__INSTRUCTIONS FOR THE TASK__
What is the number of lines in the data that include the string "않습니다"? Give it by itself.

[Records excerpted from a collection]
= = = = = = =

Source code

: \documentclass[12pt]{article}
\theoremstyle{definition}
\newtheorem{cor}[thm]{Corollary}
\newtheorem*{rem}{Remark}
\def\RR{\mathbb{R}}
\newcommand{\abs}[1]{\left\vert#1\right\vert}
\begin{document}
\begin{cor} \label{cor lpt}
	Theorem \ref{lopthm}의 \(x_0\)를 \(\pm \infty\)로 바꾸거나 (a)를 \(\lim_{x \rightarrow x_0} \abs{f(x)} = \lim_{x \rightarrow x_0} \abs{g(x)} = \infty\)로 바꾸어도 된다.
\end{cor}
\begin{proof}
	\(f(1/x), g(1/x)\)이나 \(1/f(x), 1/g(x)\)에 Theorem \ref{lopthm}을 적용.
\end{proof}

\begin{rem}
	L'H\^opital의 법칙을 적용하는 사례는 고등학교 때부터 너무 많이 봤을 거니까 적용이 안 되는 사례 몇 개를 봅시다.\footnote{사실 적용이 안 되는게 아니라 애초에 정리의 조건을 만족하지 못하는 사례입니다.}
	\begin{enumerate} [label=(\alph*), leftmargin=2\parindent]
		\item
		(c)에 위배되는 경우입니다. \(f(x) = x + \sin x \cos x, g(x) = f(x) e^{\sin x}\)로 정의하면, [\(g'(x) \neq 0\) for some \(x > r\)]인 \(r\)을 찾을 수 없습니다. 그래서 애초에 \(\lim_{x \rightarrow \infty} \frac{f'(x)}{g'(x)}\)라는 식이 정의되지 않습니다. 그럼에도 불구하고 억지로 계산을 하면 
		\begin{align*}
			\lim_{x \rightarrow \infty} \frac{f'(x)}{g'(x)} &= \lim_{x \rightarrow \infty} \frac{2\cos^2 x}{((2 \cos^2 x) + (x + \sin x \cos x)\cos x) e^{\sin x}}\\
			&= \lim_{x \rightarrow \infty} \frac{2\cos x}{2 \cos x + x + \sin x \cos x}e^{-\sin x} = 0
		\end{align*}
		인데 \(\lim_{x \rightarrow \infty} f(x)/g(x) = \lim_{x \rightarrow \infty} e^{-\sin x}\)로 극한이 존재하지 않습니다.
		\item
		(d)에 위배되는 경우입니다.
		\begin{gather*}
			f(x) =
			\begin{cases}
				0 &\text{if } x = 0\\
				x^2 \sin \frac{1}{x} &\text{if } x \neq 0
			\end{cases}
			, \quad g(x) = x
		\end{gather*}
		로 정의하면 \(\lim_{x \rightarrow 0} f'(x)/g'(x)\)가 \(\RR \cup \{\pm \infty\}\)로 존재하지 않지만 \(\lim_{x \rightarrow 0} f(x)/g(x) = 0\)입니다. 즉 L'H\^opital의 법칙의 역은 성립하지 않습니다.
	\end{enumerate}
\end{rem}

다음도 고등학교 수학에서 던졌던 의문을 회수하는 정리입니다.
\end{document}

= = = = = = =

__FINISHED EXERCISE__
3